• [TASK INSTRUCTIONS]: For the word "minipage", find each line in the entries where it occurs and copy that line.

• [SUPPLIED RECORDS]:
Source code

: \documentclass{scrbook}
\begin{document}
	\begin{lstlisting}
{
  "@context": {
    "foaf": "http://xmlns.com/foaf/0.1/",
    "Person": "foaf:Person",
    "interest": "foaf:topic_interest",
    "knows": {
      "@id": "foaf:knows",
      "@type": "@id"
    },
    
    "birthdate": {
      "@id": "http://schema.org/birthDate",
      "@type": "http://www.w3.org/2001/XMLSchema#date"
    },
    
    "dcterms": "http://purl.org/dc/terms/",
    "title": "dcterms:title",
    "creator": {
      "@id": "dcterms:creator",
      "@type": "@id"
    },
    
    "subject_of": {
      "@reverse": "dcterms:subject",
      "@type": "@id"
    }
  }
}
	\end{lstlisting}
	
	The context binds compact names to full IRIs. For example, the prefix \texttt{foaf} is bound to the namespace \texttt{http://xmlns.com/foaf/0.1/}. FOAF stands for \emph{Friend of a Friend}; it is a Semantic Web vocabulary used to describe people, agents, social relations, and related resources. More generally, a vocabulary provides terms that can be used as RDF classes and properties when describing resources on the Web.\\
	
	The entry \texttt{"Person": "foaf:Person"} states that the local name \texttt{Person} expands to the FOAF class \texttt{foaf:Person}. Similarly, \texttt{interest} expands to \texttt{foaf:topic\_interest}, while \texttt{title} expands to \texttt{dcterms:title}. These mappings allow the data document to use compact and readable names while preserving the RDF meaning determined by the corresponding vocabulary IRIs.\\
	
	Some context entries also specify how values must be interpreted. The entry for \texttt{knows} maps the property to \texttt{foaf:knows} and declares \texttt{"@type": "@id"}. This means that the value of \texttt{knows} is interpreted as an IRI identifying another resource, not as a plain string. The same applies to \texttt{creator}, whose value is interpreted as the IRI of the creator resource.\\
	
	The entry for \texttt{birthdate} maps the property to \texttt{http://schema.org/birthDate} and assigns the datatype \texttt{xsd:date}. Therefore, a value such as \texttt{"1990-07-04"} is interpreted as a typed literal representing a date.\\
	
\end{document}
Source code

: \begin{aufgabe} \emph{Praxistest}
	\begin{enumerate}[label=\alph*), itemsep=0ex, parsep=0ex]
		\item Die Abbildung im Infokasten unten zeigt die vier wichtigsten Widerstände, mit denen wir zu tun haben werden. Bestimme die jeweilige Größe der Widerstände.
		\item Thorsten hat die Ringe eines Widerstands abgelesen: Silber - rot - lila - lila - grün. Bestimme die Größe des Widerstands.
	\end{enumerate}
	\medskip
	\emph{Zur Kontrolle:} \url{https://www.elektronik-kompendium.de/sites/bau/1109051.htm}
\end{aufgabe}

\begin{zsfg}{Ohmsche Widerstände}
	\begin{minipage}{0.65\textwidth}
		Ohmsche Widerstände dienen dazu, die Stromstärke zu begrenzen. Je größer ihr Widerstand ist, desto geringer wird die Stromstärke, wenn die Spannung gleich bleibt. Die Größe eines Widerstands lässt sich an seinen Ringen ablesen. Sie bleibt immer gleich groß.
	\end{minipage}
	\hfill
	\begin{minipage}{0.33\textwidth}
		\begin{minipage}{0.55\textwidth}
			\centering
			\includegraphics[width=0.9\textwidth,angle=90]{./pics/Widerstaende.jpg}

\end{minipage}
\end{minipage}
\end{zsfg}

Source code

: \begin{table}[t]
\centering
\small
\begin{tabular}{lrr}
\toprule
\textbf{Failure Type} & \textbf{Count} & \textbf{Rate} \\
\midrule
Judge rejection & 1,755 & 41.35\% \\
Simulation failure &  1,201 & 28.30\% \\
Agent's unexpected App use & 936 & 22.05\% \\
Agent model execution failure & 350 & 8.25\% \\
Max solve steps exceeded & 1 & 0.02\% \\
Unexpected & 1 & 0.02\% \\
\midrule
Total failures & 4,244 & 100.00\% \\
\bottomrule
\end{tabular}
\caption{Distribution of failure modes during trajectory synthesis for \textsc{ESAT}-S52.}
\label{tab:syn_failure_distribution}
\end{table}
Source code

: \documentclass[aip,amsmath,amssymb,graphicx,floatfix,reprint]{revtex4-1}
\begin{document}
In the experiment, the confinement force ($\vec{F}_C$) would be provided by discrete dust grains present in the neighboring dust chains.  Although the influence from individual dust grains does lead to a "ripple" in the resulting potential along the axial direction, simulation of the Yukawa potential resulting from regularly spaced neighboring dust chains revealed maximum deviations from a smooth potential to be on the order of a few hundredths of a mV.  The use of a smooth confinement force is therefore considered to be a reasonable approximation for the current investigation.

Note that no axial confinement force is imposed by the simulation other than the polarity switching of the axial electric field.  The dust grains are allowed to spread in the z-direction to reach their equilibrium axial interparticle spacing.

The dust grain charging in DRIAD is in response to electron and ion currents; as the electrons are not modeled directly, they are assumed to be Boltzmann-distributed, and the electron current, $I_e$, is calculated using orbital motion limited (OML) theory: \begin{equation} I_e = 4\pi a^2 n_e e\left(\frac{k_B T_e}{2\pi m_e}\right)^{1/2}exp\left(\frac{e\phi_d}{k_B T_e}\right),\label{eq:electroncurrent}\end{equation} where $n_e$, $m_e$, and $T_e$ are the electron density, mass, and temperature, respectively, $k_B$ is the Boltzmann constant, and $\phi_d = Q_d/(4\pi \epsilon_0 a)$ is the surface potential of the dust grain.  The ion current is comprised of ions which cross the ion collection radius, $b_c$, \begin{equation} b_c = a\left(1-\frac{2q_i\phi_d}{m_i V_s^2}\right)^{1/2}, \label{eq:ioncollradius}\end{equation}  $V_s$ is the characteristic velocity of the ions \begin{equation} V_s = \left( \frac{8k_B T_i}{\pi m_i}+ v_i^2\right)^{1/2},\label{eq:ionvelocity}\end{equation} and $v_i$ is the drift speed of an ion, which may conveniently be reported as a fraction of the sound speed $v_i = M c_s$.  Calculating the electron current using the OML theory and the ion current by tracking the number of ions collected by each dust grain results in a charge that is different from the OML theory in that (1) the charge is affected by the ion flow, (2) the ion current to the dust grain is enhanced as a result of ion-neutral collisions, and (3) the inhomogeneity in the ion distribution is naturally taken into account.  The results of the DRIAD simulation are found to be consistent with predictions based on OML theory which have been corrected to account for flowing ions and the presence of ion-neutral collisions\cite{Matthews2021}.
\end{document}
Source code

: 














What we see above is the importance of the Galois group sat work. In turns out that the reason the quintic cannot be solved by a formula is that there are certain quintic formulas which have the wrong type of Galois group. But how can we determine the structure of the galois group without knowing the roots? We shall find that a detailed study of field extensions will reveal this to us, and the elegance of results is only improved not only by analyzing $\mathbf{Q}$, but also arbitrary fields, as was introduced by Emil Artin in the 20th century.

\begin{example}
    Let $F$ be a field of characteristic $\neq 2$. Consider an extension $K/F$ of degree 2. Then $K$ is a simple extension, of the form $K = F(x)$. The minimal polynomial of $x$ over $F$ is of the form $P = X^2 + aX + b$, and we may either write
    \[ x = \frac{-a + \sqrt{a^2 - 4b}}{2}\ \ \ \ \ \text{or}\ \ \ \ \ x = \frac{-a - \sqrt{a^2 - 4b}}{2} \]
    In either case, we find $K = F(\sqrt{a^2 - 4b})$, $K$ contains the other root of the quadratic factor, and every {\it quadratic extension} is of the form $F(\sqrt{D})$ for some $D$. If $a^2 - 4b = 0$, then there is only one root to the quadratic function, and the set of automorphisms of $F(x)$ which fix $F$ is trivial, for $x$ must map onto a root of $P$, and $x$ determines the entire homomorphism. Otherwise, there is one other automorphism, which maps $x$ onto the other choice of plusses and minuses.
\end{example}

• [SOLUTION]:
	\begin{minipage}{0.65\textwidth}
	\end{minipage}
	\begin{minipage}{0.33\textwidth}
		\begin{minipage}{0.55\textwidth}
\end{minipage}
\end{minipage}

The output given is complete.